TASK GOAL:
Search the records below for the word "adicionar", then return every line where it appears.

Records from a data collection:
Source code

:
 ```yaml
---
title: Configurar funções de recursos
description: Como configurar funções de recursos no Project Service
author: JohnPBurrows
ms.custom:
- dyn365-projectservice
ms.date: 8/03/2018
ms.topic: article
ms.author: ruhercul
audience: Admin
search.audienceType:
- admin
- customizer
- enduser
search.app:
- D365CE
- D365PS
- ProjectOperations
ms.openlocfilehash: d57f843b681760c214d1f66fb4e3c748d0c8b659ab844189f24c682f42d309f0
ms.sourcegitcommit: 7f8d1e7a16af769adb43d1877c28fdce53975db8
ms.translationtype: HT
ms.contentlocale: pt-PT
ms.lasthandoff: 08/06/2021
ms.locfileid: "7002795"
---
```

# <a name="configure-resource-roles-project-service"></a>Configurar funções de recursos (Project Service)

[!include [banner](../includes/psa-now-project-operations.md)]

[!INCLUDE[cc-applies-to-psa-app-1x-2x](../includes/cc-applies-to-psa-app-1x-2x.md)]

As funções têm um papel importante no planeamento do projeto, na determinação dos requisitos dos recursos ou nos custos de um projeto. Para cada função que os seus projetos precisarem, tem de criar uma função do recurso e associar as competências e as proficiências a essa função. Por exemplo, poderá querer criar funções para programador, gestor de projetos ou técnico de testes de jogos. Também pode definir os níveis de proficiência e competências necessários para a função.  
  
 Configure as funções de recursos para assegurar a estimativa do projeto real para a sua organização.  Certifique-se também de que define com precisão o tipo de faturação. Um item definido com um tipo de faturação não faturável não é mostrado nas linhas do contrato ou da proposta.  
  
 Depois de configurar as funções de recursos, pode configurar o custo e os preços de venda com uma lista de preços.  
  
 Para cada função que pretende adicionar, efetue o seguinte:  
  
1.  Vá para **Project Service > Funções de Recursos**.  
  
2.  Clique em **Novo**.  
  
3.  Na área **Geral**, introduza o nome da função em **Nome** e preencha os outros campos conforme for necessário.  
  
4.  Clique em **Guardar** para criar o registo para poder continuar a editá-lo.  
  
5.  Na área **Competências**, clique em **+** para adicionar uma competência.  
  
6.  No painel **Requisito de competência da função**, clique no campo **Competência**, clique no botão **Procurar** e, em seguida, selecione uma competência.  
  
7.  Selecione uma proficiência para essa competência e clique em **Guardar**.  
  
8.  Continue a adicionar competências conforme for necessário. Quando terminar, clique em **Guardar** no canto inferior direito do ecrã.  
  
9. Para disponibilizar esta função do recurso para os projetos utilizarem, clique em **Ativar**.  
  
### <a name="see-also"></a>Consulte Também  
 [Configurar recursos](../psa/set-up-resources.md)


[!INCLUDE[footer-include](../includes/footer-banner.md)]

COMPLETED TASK:
 Para cada função que pretende adicionar, efetue o seguinte:  
5.  Na área **Competências**, clique em **+** para adicionar uma competência.  
8.  Continue a adicionar competências conforme for necessário. Quando terminar, clique em **Guardar** no canto inferior direito do ecrã.  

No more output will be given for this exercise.